The real killer turns out to be Lynn, who gave himself a small dose of poison before. He lures Vance and Doris to the Closter townhouse to kill them. But before Lynn completes his "perfect crime", Vance reads from a letter he wrote earlier in which he detailed his theory about the killings. In it, Vance names Lynn as the murderer, calling him a rich, egomaniacal weakling, who, being tired of his wife, poisoned her and threw the blame on his uncle, whom he despised. After hearing Vance's summary of the murder plot, Lynn tells his captors that he has arranged to pin Vance and Doris' forthcoming murder on Kinkaid. However, when Lynn shoots Vance, Heath and others emerge from behind a door where they have been recording Lynn's confession and shoot him dead. After thanking Mrs. Llewellyn's maid Becky for loading Lynn's gun with blanks, Vance resumes his romance with Doris.

==Cast==

- Paul Lukas as Philo Vance
- Alison Skipworth as Mrs. Priscilla Kinkaid Llewellyn
- Donald Cook as Lynn (Mrs. Llewellyn's son)
- Rosalind Russell as Doris (Mrs. Llewellyn's secretary-companion)
- Arthur Byron as Kinkaid (Mrs. Llewellyn's brother)
- Ted Healy as Sergeant Heath
- Eric Blore as Currie (Vance's butler)
- Isabel Jewell as Amelia (Mrs. Llewellyn's daughter)

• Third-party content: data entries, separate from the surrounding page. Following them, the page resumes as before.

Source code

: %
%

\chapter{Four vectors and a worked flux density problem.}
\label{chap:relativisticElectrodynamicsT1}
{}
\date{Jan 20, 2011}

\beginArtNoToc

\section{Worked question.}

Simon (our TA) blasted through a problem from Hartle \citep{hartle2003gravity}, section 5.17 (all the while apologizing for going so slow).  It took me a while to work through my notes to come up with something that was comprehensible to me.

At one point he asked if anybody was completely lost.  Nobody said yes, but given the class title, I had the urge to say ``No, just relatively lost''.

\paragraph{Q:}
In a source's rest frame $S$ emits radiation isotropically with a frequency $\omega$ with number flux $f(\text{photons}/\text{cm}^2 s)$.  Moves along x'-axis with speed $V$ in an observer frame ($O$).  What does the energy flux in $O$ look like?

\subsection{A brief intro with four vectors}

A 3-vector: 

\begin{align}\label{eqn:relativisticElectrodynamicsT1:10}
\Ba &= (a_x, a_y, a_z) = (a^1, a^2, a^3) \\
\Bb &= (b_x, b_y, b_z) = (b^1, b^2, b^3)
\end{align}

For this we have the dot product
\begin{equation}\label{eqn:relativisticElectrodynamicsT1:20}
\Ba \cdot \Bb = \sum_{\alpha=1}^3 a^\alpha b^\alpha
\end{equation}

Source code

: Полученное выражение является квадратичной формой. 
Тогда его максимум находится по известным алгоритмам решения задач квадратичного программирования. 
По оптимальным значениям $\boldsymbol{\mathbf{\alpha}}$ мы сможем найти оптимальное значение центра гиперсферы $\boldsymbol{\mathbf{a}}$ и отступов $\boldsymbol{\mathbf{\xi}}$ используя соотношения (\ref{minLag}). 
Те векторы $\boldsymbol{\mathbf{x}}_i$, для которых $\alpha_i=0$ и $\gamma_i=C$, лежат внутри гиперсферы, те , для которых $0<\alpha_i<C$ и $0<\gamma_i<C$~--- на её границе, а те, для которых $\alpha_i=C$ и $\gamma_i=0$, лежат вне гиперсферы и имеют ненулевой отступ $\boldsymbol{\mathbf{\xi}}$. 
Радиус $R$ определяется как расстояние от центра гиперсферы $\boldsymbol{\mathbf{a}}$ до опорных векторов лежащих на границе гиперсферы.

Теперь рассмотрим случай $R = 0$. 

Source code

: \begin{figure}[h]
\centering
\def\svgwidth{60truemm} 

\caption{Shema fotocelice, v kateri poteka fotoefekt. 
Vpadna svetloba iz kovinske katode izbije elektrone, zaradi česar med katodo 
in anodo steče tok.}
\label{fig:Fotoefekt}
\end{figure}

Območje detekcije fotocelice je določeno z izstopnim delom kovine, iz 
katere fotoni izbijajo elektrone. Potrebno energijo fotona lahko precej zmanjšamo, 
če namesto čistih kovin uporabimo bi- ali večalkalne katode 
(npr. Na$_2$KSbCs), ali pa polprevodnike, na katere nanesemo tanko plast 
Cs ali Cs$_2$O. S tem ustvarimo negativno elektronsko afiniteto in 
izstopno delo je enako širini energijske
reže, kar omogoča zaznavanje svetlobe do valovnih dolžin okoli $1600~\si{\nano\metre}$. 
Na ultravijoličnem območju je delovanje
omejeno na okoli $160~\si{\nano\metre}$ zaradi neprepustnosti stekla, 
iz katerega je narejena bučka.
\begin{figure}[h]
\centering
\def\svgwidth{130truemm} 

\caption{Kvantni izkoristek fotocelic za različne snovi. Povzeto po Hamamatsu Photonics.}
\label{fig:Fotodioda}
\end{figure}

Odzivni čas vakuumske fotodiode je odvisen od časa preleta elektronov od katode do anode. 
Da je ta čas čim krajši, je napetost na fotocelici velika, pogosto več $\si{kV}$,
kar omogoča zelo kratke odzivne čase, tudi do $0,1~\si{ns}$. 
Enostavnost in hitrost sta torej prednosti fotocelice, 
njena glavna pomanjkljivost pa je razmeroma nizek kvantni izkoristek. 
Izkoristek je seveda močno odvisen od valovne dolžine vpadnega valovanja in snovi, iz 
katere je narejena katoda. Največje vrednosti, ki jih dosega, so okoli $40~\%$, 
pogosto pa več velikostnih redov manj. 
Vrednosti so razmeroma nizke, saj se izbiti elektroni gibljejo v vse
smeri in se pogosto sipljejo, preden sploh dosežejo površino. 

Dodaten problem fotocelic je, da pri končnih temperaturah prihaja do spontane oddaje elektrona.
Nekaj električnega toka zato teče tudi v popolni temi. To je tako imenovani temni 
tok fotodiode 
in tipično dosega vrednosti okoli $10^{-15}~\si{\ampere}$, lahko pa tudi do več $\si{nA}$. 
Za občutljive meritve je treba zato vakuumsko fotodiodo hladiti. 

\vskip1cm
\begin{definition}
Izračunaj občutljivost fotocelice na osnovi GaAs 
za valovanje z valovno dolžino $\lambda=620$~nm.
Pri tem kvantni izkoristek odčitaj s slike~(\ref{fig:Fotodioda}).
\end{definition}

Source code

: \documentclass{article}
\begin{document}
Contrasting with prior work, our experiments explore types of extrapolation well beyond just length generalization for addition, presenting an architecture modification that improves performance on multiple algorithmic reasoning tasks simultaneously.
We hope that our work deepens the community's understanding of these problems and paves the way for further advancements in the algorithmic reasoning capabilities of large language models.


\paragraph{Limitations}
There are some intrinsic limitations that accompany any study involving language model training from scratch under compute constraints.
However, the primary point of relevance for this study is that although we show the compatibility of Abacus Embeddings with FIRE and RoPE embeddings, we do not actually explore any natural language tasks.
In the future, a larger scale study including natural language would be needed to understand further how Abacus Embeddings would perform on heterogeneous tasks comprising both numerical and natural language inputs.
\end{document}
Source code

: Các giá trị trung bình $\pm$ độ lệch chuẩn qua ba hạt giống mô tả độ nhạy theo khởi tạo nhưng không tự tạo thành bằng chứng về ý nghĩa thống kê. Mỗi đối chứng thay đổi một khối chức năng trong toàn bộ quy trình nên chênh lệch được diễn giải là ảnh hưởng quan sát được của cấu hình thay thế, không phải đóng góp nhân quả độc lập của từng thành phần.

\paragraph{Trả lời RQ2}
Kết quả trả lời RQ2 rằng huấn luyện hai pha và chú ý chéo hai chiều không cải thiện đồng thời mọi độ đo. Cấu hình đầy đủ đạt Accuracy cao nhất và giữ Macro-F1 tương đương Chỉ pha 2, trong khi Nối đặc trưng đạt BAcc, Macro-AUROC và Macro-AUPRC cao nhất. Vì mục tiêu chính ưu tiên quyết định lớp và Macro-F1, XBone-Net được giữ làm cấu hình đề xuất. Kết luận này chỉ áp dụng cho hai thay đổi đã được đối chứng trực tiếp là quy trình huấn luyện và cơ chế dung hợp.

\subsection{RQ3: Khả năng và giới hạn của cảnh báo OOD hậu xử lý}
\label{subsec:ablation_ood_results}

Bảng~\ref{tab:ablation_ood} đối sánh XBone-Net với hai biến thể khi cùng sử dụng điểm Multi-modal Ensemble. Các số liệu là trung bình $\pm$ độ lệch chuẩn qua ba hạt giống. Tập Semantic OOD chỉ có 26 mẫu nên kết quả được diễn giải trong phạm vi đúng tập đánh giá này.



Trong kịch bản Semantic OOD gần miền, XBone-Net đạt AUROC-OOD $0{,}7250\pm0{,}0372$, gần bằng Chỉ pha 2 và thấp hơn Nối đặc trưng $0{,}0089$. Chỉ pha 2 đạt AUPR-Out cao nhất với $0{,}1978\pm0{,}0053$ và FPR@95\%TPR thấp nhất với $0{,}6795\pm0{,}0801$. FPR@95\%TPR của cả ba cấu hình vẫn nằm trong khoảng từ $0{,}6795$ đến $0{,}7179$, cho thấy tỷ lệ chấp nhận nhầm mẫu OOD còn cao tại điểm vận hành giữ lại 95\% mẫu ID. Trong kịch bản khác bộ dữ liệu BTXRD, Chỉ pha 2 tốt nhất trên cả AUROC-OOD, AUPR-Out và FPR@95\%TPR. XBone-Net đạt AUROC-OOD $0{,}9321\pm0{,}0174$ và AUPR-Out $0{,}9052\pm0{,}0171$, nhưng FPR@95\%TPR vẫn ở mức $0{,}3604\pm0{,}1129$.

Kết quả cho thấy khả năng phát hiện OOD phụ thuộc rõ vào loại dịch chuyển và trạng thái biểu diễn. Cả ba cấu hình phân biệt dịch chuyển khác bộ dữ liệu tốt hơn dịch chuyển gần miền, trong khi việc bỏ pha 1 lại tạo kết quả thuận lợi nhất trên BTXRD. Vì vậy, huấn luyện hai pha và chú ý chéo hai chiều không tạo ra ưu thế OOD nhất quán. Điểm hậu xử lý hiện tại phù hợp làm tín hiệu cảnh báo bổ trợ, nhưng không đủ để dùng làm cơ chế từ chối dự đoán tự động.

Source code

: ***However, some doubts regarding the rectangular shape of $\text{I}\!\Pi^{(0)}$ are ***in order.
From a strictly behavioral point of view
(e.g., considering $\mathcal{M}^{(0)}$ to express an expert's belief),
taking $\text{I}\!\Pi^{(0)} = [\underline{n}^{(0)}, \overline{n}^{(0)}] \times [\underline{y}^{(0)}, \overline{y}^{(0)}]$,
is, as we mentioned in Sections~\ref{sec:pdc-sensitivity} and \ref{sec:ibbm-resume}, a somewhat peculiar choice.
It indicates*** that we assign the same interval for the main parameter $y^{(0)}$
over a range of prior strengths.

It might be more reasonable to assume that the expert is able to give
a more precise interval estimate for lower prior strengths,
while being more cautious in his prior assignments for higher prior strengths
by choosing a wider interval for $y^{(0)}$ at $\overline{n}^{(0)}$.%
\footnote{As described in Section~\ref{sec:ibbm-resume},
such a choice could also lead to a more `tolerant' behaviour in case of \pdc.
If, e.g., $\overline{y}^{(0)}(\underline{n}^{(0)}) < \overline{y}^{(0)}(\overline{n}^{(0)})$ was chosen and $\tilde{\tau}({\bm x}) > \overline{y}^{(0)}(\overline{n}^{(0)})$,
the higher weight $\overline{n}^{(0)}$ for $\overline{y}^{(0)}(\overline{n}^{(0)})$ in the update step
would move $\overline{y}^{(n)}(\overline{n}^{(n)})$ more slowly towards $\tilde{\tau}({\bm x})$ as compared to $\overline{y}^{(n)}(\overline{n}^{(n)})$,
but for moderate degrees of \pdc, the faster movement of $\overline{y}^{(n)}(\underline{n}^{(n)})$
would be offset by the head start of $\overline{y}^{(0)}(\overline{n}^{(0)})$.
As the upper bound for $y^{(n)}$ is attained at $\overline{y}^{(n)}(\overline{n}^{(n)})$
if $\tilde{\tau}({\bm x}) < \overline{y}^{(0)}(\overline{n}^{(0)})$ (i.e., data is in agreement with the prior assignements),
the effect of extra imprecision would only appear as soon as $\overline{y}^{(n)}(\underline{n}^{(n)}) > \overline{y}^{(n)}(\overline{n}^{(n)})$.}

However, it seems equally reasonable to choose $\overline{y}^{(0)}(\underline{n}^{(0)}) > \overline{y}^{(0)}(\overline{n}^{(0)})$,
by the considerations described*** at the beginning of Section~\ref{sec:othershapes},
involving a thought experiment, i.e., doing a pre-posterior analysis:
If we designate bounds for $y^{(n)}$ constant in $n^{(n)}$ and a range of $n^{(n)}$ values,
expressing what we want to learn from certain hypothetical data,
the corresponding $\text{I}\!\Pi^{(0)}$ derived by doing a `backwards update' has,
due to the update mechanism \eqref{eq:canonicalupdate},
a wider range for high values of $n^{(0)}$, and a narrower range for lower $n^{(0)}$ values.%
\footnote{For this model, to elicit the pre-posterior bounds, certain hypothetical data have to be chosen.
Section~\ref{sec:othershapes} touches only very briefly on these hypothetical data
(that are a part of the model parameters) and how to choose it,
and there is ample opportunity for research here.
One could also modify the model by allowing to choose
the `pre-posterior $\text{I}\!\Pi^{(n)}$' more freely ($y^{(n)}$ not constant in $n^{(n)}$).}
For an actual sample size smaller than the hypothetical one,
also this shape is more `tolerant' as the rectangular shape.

- Louise Fazenda as Becky (maid)
- Purnell Pratt as Markham (District Attorney)
- Leslie Fenton as Dr. Kane (Llewellyns' doctor)
- Louise Henry as Virginia (Lynn Llewellyn's wife)
- Leo G. Carroll as Smith (Llewellyns' butler)
- Charles Sellon as Dr. Doremus (coroner)
- William Demarest as the auctioneer (uncredited)

Cast note:
- Rosalind Russell considered both the film and her performance in it to be "so bad". She wrote in her autobiography Life is a Banquet that MGM forced the role on her, and that afterward, her maid would tell her: "If you don't behave ... I'm going to tell people about that Casino Murder Case."

==Production==
Originally William Powell and Myrna Loy were intended to star in The Casino Murder Case, but Powell was tired of playing Vance - he was the first actor to play the part on film, and had played the sleuth in four earlier Philo Vance features, as well as a short skit in Paramount on Parade - so MGM planned to use Otto Kruger, and then Fred Keating (who would have been borrowed from Columbia Pictures), Warren William, and Ricardo Cortez, before settling on Paul Lukas. Eugene Pallette was to have played the police sergeant, but was first replaced by Edward Brophy, and then Ted Healey. Constance Collier was to have played "Mrs. Llewellyn", before Alison Skipworth was borrowed from Paramount Pictures for the role.

==Critical response==
Andre Sennwald in The New York Times wrote "Paul Lukas just isn't the Philo Vance type and his reticent drawing-room manner seems a feeble substitute for the dashing qualities which made William Powell the best of the cinema Philos. Rosalind Russell works very hard at being agreeable in the Myrna Loy style, but with no vast success. Miss Skipworth, of course, is characteristically excellent as the foolish dowager, and there are good performances by Arthur Byron as the chief suspect and the comical Ted Healy as the halfwit detective. The best work in the film, though, is contributed by Isabel Jewell as the morbid and dipsomaniac daughter of the house."

More recently, Turner Classic Movies called the film "a diverting series entry that was faithful to Van Dine's original story", and Allmovie agreed that Paul Lukas "is simply not the right type for the part" and that "it is largely because of Lukas that the film is not one of the better entries in the series." The review characterizes the work of Alison Skipworth and Isabel Jewell as "excellent" and Eric Blore and Charles Sellon as "strong" performances, but says that Rosalind Russell "hasn't quite yet hit her stride here." As a result, the mix of comedy and mystery in the film "isn't as smooth as one might wish."